ASSIGNMENT - How many lines in the records below include "organizzazione"? Answer with the number only.

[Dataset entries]
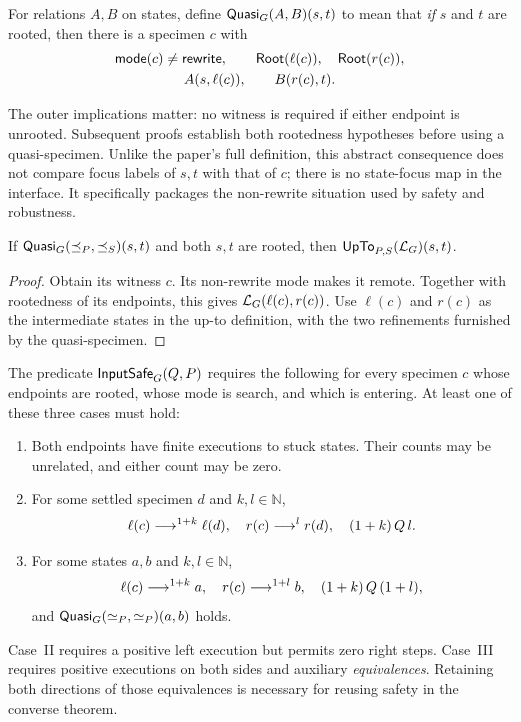 \begin{definition}\label{term:quasi}
For relations $A,B$ on states, define $\quasi{A}{B}(s,t)$ to mean that
\emph{if} $s$ and $t$ are rooted, then there is a specimen $c$ with
\[
 \begin{gathered}
 \mode(c)\ne\mathsf{rewrite},\qquad
 \rt(\ell(c)),\quad\rt(r(c)),\\
 A(s,\ell(c)),\qquad B(r(c),t).
 \end{gathered}
\]
\end{definition}
The outer implications matter: no witness is required if either endpoint
is unrooted. Subsequent proofs establish both rootedness hypotheses before
using a quasi-specimen. Unlike the paper's full definition, this abstract
consequence does not compare focus labels of $s,t$ with that of $c$;
there is no state-focus map in the interface. It specifically packages the
non-rewrite situation used by safety and robustness.

\begin{lemma}
If $\quasi{\preceq_P}{\preceq_S}(s,t)$ and both $s,t$ are rooted, then
$\upto{P}{S}{\Lft}(s,t)$.
\end{lemma}
\begin{proof}
Obtain its witness $c$. Its non-rewrite mode makes it remote. Together
with rootedness of its endpoints, this gives $\Lft(\ell(c),r(c))$.
Use $\ell(c)$ and $r(c)$ as the intermediate states in the up-to
definition, with the two refinements furnished by the quasi-specimen.
\end{proof}

\begin{definition}\label{term:safety}
The predicate $\safe{Q}{P}$ requires the following for every specimen $c$
whose endpoints are rooted, whose mode is search, and which is entering.
At least one of these three cases must hold:
\begin{enumerate}[label=\textup{(\Roman*)}]
\item Both endpoints have finite executions to stuck states. Their counts
  may be unrelated, and either count may be zero.
\item For some settled specimen $d$ and $k,l\in\mathbb N$,
  \[
    \ell(c)\steps{1+k}\ell(d),\quad r(c)\steps{l}r(d),\quad
    (1+k)\,Q\,l.
  \]
\item For some states $a,b$ and $k,l\in\mathbb N$,
  \[
    \ell(c)\steps{1+k}a,\quad r(c)\steps{1+l}b,\quad
    (1+k)\,Q\,(1+l),
  \]
  and $\quasi{\simeq_P}{\simeq_P}(a,b)$ holds.
\end{enumerate}
\end{definition}
Case~II requires a positive left execution but permits zero right steps.
Case~III requires positive executions on both sides and auxiliary
\emph{equivalences}. Retaining both directions of those equivalences is
necessary for reusing safety in the converse theorem.

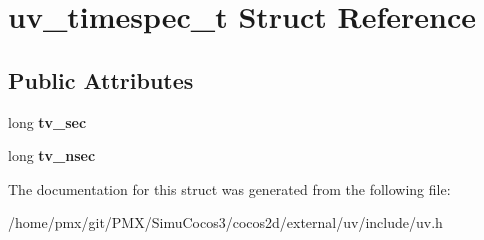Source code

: \hypertarget{structuv__timespec__t}{}\section{uv\+\_\+timespec\+\_\+t Struct Reference}
\label{structuv__timespec__t}
\subsection*{Public Attributes}
\begin{DoxyCompactItemize}
\item 
\mbox{\label{structuv__timespec__t_a6c1e6a2cd2d9f10dc4df27ab3a79bc9d}} 
long {\bfseries tv\+\_\+sec}
\item 
\mbox{\label{structuv__timespec__t_af1552c618f27286c9734be801d0ecf3f}} 
long {\bfseries tv\+\_\+nsec}
\end{DoxyCompactItemize}


The documentation for this struct was generated from the following file\+:\begin{DoxyCompactItemize}
\item 
/home/pmx/git/\+P\+M\+X/\+Simu\+Cocos3/cocos2d/external/uv/include/uv.\+h\end{DoxyCompactItemize}
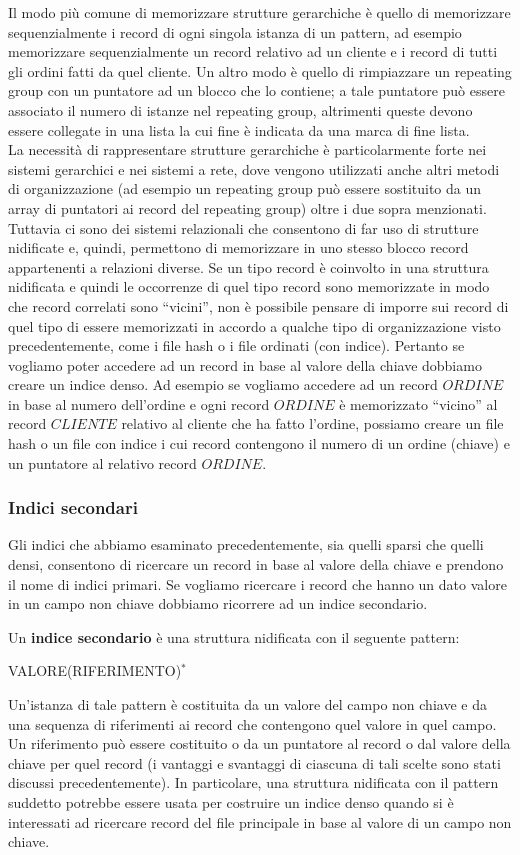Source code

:Il modo più comune di memorizzare strutture gerarchiche è quello di memorizzare sequenzialmente
i record di ogni singola istanza di un pattern, ad esempio memorizzare sequenzialmente un record
relativo ad un cliente e i record di tutti gli ordini fatti da quel cliente. Un altro modo è quello di
rimpiazzare un repeating group con un puntatore ad un blocco che lo contiene; a tale puntatore può
essere associato il numero di istanze nel repeating group, altrimenti queste devono essere collegate
in una lista la cui fine è indicata da una marca di fine lista.\\
La necessità di rappresentare strutture gerarchiche è particolarmente forte nei sistemi gerarchici e
nei sistemi a rete, dove vengono utilizzati anche altri metodi di organizzazione (ad esempio un
repeating group può essere sostituito da un array di puntatori ai record del repeating group) oltre i
due sopra menzionati. Tuttavia ci sono dei sistemi relazionali che consentono di far uso di strutture
nidificate e, quindi, permettono di memorizzare in uno stesso blocco record appartenenti a relazioni
diverse.
Se un tipo record è coinvolto in una struttura nidificata e quindi le occorrenze di quel tipo record
sono memorizzate in modo che record correlati sono ``vicini'', non è possibile pensare di imporre sui
record di quel tipo di essere memorizzati in accordo a qualche tipo di organizzazione visto
precedentemente, come i file hash o i file ordinati (con indice). Pertanto se vogliamo poter accedere
ad un record in base al valore della chiave dobbiamo creare un indice denso. Ad esempio se
vogliamo accedere ad un record $ORDINE$ in base al numero dell'ordine e ogni record $ORDINE$ è
memorizzato ``vicino'' al record $CLIENTE$ relativo al cliente che ha fatto l'ordine, possiamo creare
un file hash o un file con indice i cui record contengono il numero di un ordine (chiave) e un
puntatore al relativo record $ORDINE$.

\subsubsection{Indici secondari}
Gli indici che abbiamo esaminato precedentemente, sia quelli sparsi che quelli densi, consentono di
ricercare un record in base al valore della chiave e prendono il nome di indici primari. Se vogliamo
ricercare i record che hanno un dato valore in un campo non chiave dobbiamo ricorrere ad un indice
secondario. 
\begin{defn}
 Un \textbf{indice secondario} è una struttura nidificata con il seguente pattern:
 \begin{center}
VALORE(RIFERIMENTO)$^*$  
 \end{center}
\end{defn}
Un'istanza di tale pattern è costituita da un valore del campo non chiave e da una sequenza di
riferimenti ai record che contengono quel valore in quel campo. Un riferimento può essere costituito
o da un puntatore al record o dal valore della chiave per quel record (i vantaggi e svantaggi di
ciascuna di tali scelte sono stati discussi precedentemente). In particolare, una struttura nidificata
con il pattern suddetto potrebbe essere usata per costruire un indice denso quando si è interessati ad
ricercare record del file principale in base al valore di un campo non chiave.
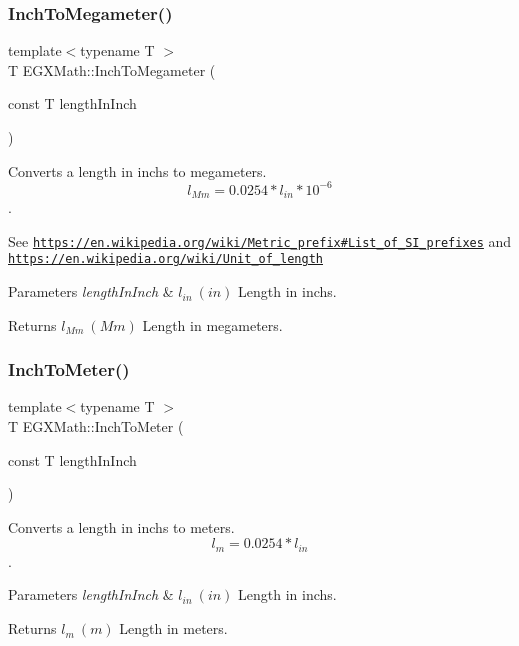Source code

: \subsubsection{\texorpdfstring{Inch\+To\+Megameter()}{InchToMegameter()}}
{\footnotesize\ttfamily template$<$typename T $>$ \\
T E\+G\+X\+Math\+::\+Inch\+To\+Megameter (\begin{DoxyParamCaption}\item[{const T}]{length\+In\+Inch }\end{DoxyParamCaption})}



Converts a length in inchs to megameters. \[ l_{Mm}=0.0254 * l_{in} * 10^{-6} \]. 

See \href{https://en.wikipedia.org/wiki/Metric_prefix#List_of_SI_prefixes}{\tt https\+://en.\+wikipedia.\+org/wiki/\+Metric\+\_\+prefix\#\+List\+\_\+of\+\_\+\+S\+I\+\_\+prefixes} and \href{https://en.wikipedia.org/wiki/Unit_of_length}{\tt https\+://en.\+wikipedia.\+org/wiki/\+Unit\+\_\+of\+\_\+length} 
\begin{DoxyParams}{Parameters}
{\em length\+In\+Inch} & $ l_{in}\ (in)$ Length in inchs. \\
\hline
\end{DoxyParams}
\begin{DoxyReturn}{Returns}
$ l_{Mm}\ (Mm)$ Length in megameters. 
\end{DoxyReturn}
\mbox{\label{group___e_g_x_math-_conversions-_length_conversions-_imperial-_inch-_s_i_ga945abc9740e48bb25302203731967474}} 
\subsubsection{\texorpdfstring{Inch\+To\+Meter()}{InchToMeter()}}
{\footnotesize\ttfamily template$<$typename T $>$ \\
T E\+G\+X\+Math\+::\+Inch\+To\+Meter (\begin{DoxyParamCaption}\item[{const T}]{length\+In\+Inch }\end{DoxyParamCaption})}



Converts a length in inchs to meters. \[ l_{m}=0.0254 * l_{in} \]. 


\begin{DoxyParams}{Parameters}
{\em length\+In\+Inch} & $ l_{in}\ (in)$ Length in inchs. \\
\hline
\end{DoxyParams}
\begin{DoxyReturn}{Returns}
$ l_{m}\ (m)$ Length in meters. 
\end{DoxyReturn}
\mbox{\label{group___e_g_x_math-_conversions-_length_conversions-_imperial-_inch-_s_i_ga664100ea5f92f4e92686e217e996b475}} 
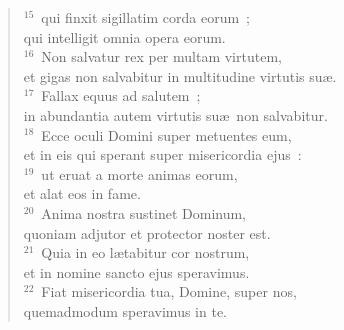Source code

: \begin{flushleft}
\begin{verse}
${}^{15}$~qui finxit sigillatim corda eorum~;\\ qui intelligit omnia opera eorum.\\
${}^{16}$~Non salvatur rex per multam virtutem,\\ et gigas non salvabitur in multitudine virtutis su\ae .\\
${}^{17}$~Fallax equus ad salutem~;\\ in abundantia autem virtutis su\ae\ non salvabitur.\\
${}^{18}$~Ecce oculi Domini super metuentes eum,\\ et in eis qui sperant super misericordia ejus~:\\
${}^{19}$~ut eruat a morte animas eorum,\\ et alat eos in fame.\\
${}^{20}$~Anima nostra sustinet Dominum,\\ quoniam adjutor et protector noster est.\\
${}^{21}$~Quia in eo l\ae tabitur cor nostrum,\\ et in nomine sancto ejus speravimus.\\
${}^{22}$~Fiat misericordia tua, Domine, super nos,\\ quemadmodum speravimus in te.\end{verse}\end{flushleft}


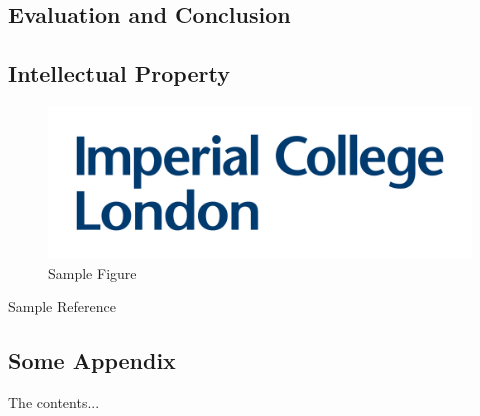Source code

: \documentclass[a4paper]{article}
\begin{document}
\section{Evaluation and Conclusion}

\section{Intellectual Property}

\newpage

\printbibliography[
heading=bibintoc,
title={References}
]


\begin{figure}[H]
\centering
\includegraphics[scale=0.18]{logo.png}
\caption{Sample Figure}
\label{fig:image1}
\end{figure}

Sample Reference\cite{einstein}


\begin{appendices}
\chapter{Some Appendix}
The contents...
\end{appendices}
\end{document}
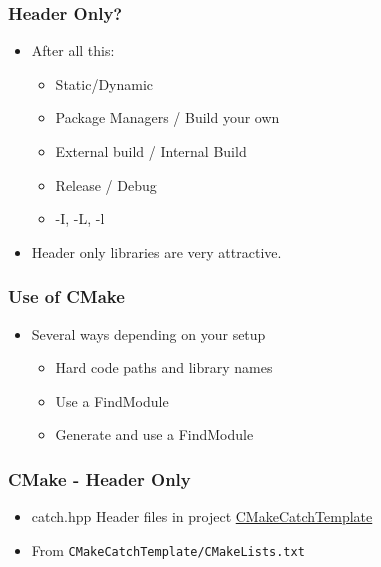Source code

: \subsubsection{Header Only?}\label{header-only}

\begin{itemize}
\itemsep1pt\parskip0pt
\item
  After all this:

  \begin{itemize}
  \itemsep1pt\parskip0pt
  \item
    Static/Dynamic
  \item
    Package Managers / Build your own
  \item
    External build / Internal Build
  \item
    Release / Debug
  \item
    -I, -L, -l
  \end{itemize}
\item
  Header only libraries are very attractive.
\end{itemize}

\subsubsection{Use of CMake}\label{use-of-cmake}

\begin{itemize}
\itemsep1pt\parskip0pt
\item
  Several ways depending on your setup

  \begin{itemize}
  \itemsep1pt\parskip0pt
  \item
    Hard code paths and library names
  \item
    Use a FindModule
  \item
    Generate and use a FindModule
  \end{itemize}
\end{itemize}

\subsubsection{CMake - Header Only}\label{cmake---header-only}

\begin{itemize}
\itemsep1pt\parskip0pt
\item
  catch.hpp Header files in project
  \href{https://github.com/MattClarkson/CMakeCatchTemplate/blob/master/Testing/mpBasicTest.cpp}{CMakeCatchTemplate}
\item
  From \texttt{CMakeCatchTemplate/CMakeLists.txt}
\end{itemize}

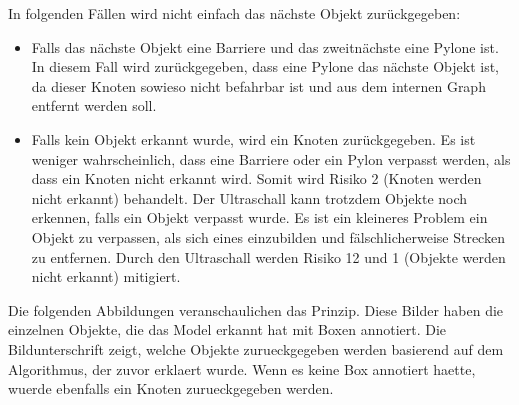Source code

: In folgenden Fällen wird nicht einfach das nächste Objekt zurückgegeben:

\begin{itemize}
    \item Falls das nächste Objekt eine Barriere und das zweitnächste eine Pylone ist. In diesem Fall wird zurückgegeben, dass eine Pylone das nächste Objekt ist, da dieser Knoten sowieso nicht befahrbar ist und aus dem internen Graph entfernt werden soll.
    \item Falls kein Objekt erkannt wurde, wird ein Knoten zurückgegeben. Es ist weniger wahrscheinlich, dass eine Barriere oder ein Pylon verpasst werden, als dass ein Knoten nicht erkannt wird. Somit wird Risiko 2 (Knoten werden nicht erkannt) behandelt. Der Ultraschall kann trotzdem Objekte noch erkennen, falls ein Objekt verpasst wurde. Es ist ein kleineres Problem ein Objekt zu verpassen, als sich eines einzubilden und fälschlicherweise Strecken zu entfernen. Durch den Ultraschall werden Risiko 12 und 1 (Objekte werden nicht erkannt) mitigiert.
\end{itemize}

Die folgenden Abbildungen veranschaulichen das Prinzip. Diese Bilder haben die einzelnen Objekte, die das Model erkannt hat mit Boxen annotiert. Die Bildunterschrift zeigt, welche Objekte zurueckgegeben werden basierend auf dem Algorithmus, der zuvor erklaert wurde. Wenn es keine Box annotiert haette, wuerde ebenfalls ein Knoten zurueckgegeben werden.

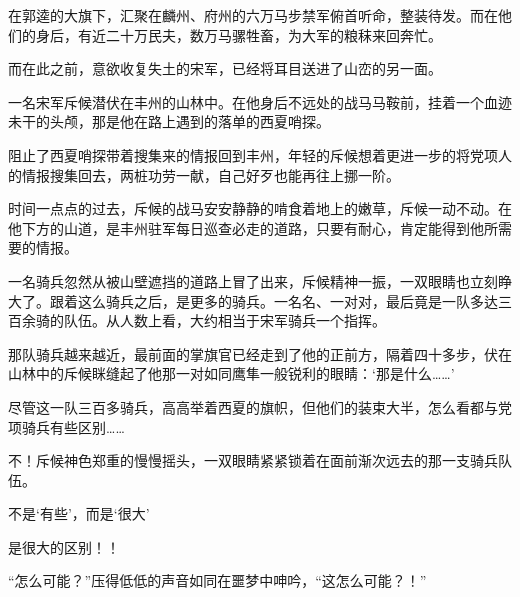 在郭逵的大旗下，汇聚在麟州、府州的六万马步禁军俯首听命，整装待发。而在他们的身后，有近二十万民夫，数万马骡牲畜，为大军的粮秣来回奔忙。

而在此之前，意欲收复失土的宋军，已经将耳目送进了山峦的另一面。

一名宋军斥候潜伏在丰州的山林中。在他身后不远处的战马马鞍前，挂着一个血迹未干的头颅，那是他在路上遇到的落单的西夏哨探。

阻止了西夏哨探带着搜集来的情报回到丰州，年轻的斥候想着更进一步的将党项人的情报搜集回去，两桩功劳一献，自己好歹也能再往上挪一阶。

时间一点点的过去，斥候的战马安安静静的啃食着地上的嫩草，斥候一动不动。在他下方的山道，是丰州驻军每日巡查必走的道路，只要有耐心，肯定能得到他所需要的情报。

一名骑兵忽然从被山壁遮挡的道路上冒了出来，斥候精神一振，一双眼睛也立刻睁大了。跟着这么骑兵之后，是更多的骑兵。一名名、一对对，最后竟是一队多达三百余骑的队伍。从人数上看，大约相当于宋军骑兵一个指挥。

那队骑兵越来越近，最前面的掌旗官已经走到了他的正前方，隔着四十多步，伏在山林中的斥候眯缝起了他那一对如同鹰隼一般锐利的眼睛：‘那是什么……’

尽管这一队三百多骑兵，高高举着西夏的旗帜，但他们的装束大半，怎么看都与党项骑兵有些区别……

不！斥候神色郑重的慢慢摇头，一双眼睛紧紧锁着在面前渐次远去的那一支骑兵队伍。

不是‘有些’，而是‘很大’

是很大的区别！！

“怎么可能？”压得低低的声音如同在噩梦中呻吟，“这怎么可能？！”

TASK ANSWER - 2